There are also several USP10 modulators that indirectly influence USP10 activity. For example, DZNep stabilizes p53 by upregulating USP10 to reduce ubiquitin binding in wild-type GC cells, thereby activating p53 and inhibiting the proliferation of GC cells (89). Quercetin (C15H10O7) is a pentahydroxy flavonoid widely present in vegetables and fruits, and it has been shown that quercetin could reduce USP10 expression, resulting in the downregulation of T-bet expression levels (15). Quercetin inhibits the proliferation of several cancer cells, including colon cancer, breast cancer, and lung cancer (90). However, the mechanism of how quercetin inhibits USP10 remains unclear. Another potential USP10 modulator, Cai’s Neiyi prescription (CNYP), can alleviate inflammation by inhibiting USP10 and promoting apoptosis of endometrial stromal cells, suggesting that CNYP may be an inhibitor of USP10 (91). Unlike other USP10 inhibitors, ubiquitin variant.10.1 (UbV.10.1) is a mixture of peptides and proteins with a high affinity for USP10. UbV.10.1 overexpression can promote the degradation of p53 by inhibiting USP10 (92). However, the antitumor effects of both CNYP and UbV.10.1 have yet to be explored.

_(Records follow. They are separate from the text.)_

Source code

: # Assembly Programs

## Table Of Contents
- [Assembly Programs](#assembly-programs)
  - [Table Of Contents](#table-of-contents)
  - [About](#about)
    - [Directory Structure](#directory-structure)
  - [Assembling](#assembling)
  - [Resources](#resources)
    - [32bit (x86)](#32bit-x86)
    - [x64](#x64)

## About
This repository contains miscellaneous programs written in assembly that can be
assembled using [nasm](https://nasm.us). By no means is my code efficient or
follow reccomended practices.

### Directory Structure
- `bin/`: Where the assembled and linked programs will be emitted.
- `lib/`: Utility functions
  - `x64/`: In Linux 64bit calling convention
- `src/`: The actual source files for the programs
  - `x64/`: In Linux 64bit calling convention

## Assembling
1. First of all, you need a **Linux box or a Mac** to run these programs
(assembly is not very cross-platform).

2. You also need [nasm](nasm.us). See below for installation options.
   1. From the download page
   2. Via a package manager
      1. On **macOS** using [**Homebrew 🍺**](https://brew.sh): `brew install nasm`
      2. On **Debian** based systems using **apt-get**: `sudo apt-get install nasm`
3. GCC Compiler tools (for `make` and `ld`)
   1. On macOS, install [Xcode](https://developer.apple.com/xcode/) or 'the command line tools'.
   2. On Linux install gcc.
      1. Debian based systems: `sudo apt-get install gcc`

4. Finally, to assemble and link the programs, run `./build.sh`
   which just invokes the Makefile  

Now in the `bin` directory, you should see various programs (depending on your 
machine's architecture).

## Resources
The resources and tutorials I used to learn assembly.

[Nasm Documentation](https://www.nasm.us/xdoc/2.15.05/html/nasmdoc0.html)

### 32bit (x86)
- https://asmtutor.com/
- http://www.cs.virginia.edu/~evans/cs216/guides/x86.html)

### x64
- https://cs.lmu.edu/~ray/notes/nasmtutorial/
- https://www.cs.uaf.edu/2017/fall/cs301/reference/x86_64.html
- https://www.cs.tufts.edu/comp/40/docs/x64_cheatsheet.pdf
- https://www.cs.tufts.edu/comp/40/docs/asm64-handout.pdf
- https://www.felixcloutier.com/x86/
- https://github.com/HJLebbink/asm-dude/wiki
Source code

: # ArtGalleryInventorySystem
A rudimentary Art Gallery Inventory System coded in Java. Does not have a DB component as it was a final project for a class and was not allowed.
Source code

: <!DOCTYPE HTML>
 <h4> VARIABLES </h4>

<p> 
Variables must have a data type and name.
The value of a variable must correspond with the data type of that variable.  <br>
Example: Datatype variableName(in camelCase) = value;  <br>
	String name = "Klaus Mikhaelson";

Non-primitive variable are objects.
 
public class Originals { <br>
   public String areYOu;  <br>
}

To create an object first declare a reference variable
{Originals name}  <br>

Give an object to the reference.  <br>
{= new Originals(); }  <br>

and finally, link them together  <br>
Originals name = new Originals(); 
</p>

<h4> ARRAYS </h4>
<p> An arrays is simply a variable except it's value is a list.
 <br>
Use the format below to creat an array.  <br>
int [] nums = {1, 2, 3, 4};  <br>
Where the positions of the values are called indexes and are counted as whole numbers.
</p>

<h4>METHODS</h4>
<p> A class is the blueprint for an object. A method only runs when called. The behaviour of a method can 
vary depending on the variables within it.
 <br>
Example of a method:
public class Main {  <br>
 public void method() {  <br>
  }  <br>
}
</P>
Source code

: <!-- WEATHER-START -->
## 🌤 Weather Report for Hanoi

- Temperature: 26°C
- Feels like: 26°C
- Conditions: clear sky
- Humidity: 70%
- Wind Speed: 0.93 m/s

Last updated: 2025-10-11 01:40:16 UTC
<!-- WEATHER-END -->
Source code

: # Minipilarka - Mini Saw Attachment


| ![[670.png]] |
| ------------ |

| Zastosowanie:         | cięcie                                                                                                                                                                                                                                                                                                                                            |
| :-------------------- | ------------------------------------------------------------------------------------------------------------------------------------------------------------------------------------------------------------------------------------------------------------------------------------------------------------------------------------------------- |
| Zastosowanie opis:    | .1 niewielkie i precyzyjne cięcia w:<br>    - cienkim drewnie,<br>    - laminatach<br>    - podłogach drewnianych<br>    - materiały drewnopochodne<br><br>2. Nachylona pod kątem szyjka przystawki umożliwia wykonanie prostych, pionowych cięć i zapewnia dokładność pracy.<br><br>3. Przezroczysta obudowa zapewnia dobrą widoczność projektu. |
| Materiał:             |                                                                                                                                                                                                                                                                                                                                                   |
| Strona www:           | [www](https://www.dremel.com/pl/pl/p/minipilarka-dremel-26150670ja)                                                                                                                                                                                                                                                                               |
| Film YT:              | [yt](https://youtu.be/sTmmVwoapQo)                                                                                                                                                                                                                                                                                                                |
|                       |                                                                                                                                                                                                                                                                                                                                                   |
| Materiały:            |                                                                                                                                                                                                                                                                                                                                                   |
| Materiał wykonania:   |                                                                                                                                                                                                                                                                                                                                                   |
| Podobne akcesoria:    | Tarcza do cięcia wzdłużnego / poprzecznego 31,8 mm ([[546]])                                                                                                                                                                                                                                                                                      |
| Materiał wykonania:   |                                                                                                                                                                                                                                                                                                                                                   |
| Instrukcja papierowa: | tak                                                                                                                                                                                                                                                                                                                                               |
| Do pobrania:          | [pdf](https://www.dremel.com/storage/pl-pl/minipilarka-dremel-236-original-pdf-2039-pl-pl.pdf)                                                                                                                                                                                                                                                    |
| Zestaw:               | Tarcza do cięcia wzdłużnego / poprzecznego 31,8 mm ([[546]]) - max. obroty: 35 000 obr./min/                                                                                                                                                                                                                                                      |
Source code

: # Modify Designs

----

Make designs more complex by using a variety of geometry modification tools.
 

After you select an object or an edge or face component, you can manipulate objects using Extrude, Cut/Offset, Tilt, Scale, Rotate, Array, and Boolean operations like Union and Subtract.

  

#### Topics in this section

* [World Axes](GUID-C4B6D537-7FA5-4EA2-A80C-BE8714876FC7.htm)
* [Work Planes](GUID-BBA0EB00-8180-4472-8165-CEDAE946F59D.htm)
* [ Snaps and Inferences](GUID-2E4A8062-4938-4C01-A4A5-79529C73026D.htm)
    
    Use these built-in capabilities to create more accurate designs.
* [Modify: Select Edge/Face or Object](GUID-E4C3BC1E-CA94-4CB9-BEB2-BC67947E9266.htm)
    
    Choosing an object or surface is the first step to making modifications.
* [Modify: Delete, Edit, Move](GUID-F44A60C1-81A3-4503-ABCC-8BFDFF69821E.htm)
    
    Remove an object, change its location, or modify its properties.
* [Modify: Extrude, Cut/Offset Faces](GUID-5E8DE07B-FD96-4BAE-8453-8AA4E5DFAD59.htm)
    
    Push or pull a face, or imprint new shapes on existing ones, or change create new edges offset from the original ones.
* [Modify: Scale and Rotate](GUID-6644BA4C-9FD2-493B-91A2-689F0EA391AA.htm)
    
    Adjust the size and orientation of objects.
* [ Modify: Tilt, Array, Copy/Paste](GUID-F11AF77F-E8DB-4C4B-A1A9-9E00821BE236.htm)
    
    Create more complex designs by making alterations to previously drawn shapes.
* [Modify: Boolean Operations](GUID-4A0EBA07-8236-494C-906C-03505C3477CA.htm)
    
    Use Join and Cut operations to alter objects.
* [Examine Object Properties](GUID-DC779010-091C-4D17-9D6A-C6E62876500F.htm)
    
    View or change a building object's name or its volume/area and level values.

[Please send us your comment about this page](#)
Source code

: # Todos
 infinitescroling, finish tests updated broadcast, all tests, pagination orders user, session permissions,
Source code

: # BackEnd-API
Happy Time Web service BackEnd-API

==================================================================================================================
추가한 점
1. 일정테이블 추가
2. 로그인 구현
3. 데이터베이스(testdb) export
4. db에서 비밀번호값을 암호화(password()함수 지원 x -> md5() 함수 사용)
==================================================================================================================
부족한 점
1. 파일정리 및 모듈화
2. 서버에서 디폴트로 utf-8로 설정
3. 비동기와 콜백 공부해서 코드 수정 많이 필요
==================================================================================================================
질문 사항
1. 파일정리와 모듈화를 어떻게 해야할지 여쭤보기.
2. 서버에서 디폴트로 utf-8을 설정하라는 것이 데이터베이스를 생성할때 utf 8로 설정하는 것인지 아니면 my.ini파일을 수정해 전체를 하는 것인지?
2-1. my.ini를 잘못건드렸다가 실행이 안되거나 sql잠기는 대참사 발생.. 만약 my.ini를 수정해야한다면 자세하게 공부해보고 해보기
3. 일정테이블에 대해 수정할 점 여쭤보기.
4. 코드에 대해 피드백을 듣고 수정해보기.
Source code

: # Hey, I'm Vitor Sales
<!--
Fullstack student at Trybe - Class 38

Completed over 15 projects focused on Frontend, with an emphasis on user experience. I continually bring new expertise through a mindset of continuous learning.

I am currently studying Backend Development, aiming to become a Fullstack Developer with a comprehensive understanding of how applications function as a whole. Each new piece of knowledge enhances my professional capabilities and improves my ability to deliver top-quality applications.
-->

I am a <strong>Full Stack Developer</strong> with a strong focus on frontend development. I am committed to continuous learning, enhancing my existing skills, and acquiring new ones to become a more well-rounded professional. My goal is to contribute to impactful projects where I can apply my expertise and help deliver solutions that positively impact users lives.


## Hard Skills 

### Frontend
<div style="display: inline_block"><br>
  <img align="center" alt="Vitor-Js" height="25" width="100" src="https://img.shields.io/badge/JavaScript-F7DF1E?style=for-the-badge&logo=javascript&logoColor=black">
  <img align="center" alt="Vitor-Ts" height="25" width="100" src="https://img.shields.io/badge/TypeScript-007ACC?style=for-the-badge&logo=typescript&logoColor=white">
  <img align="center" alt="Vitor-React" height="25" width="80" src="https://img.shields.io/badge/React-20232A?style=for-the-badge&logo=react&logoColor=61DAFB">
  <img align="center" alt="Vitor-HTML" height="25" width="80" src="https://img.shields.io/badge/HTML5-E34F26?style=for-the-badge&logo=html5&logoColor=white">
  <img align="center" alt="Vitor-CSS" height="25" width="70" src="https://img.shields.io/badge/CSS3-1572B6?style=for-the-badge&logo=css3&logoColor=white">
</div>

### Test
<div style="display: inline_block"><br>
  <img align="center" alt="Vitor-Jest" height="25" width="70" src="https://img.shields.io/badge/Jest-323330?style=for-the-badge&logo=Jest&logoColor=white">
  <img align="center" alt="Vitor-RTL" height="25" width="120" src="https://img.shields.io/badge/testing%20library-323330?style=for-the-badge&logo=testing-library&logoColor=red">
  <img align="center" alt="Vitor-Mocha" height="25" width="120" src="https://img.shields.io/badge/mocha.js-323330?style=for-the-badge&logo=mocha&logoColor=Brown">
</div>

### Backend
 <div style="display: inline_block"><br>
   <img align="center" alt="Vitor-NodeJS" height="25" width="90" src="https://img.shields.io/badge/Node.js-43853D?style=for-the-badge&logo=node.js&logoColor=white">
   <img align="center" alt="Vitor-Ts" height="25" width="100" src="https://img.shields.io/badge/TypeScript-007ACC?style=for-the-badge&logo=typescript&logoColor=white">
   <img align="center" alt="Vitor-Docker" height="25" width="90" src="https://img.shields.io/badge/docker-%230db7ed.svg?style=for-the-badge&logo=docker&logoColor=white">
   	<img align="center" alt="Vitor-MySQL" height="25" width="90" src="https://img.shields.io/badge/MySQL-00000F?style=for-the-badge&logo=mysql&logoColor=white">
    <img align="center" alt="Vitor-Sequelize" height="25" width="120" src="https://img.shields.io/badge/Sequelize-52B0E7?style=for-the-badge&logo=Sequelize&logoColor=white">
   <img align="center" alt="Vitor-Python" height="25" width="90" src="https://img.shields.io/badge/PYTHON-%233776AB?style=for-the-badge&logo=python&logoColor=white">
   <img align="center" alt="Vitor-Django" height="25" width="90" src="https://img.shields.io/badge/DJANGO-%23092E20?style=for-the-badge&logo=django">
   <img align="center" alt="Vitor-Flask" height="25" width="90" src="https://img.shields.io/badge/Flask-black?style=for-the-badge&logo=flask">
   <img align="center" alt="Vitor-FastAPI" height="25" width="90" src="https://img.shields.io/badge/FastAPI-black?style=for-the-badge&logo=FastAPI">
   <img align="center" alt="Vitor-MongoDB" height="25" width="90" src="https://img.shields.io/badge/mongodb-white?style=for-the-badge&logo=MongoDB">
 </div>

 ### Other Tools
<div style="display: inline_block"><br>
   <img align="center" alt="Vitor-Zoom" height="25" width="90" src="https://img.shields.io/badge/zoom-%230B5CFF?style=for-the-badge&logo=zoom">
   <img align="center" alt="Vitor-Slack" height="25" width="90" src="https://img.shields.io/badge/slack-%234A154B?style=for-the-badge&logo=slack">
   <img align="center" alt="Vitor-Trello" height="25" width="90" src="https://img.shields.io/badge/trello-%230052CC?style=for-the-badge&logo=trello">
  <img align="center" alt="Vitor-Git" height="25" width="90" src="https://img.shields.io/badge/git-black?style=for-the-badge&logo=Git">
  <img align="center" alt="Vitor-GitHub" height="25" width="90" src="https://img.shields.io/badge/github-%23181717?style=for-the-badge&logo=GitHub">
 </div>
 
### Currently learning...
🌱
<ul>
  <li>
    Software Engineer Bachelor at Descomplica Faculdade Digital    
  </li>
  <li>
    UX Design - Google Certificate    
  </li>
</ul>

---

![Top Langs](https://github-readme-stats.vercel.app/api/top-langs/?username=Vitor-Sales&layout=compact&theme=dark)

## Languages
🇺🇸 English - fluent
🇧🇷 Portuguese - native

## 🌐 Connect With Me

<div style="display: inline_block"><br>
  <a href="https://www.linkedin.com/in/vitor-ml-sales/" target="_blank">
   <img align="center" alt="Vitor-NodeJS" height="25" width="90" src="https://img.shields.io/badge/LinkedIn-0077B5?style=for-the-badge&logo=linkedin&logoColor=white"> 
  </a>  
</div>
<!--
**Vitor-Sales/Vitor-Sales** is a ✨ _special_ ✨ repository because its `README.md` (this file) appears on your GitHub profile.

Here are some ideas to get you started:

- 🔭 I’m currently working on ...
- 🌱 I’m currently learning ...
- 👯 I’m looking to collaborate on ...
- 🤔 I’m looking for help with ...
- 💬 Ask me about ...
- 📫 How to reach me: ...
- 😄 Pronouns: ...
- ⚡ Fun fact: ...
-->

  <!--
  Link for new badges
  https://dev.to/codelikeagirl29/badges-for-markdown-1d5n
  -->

No USP10 inhibitors have been considered in clinical trials for cancer treatment. This is likely owing to the low selectivity of most USP10 inhibitors. As such, technologies such as polymer chemistry and selective structural modification may offer strategies to improve both the anti-tumor effects of USP10 inhibitors and their selectivity for tumor cells. Furthermore, it would be necessary to identify suitable patients for USP10 inhibitor treatment based on their cancer type. Considering the immunoregulatory role of USP10, combining USP10 inhibitors with immunotherapy may be a promising future research avenue.
Bioinformatics analysis
Abnormal USP10 expression in tumors
After discussing the literature and knowledge gaps above, we found that the role of USP10 in cancer is conflicting. Therefore, to further examine the expression of USP10 in cancer, we compared the differences in USP10 expression between tumor tissues and adjacent normal tissues by analyzing gene expression data of USP10 in different human tumor samples from The Cancer Genome Atlas (TCGA) database. The University of ALabama at Birmingham CANcer data analysis Portal (UALCAN) (93) showed that USP10 gene expression was significantly upregulated in 12 types of tumor samples: breast invasive carcinoma, bladder urothelial carcinoma, cholangiocarcinoma, esophageal carcinoma, colon adenocarcinoma, kidney renal papillary cell carcinoma, head and neck squamous cell carcinoma (HNSC), lung adenocarcinoma, liver hepatocellular carcinoma, lung squamous cell carcinoma, stomach adenocarcinoma, and rectum adenocarcinoma. Conversely, significant downregulation of USP10 gene expression was observed in two types of tumor samples: pheochromocytoma and paraganglioma (PCPG) and uterine corpus endometrial carcinoma (UCEC) (Figure 2A). Based on data from the International Cancer Proteogenome Consortium (ICPC) and the Clinical Proteomic Tumor Analysis Consortium (CPTAC), we analyzed differences in USP10 protein expression between tumor tissues and adjacent normal tissues (94). USP10 protein expression was significantly upregulated in seven types of tumor samples: breast cancer, colon cancer, ovarian cancer, UCEC, lung cancer, HNSC, and glioblastoma. However, significant downregulation of USP10 protein expression was observed in three types of tumor samples: kidney renal clear cell carcinoma (KIRC), pancreatic cancer, and liver cancer (Figure 2B). Interestingly, USP10 was highly expressed in lung cancer samples in the TCGA and CPTAC databases (Figure 2). These results appear to be inconsistent with those reported in the literature. We speculated that it may be due to tumor heterogeneity or the insufficient sample size. Therefore, whether USP10 expression is increased or decreased in lung cancer and whether USP10 plays a role in promoting or suppressing lung cancer require further investigation.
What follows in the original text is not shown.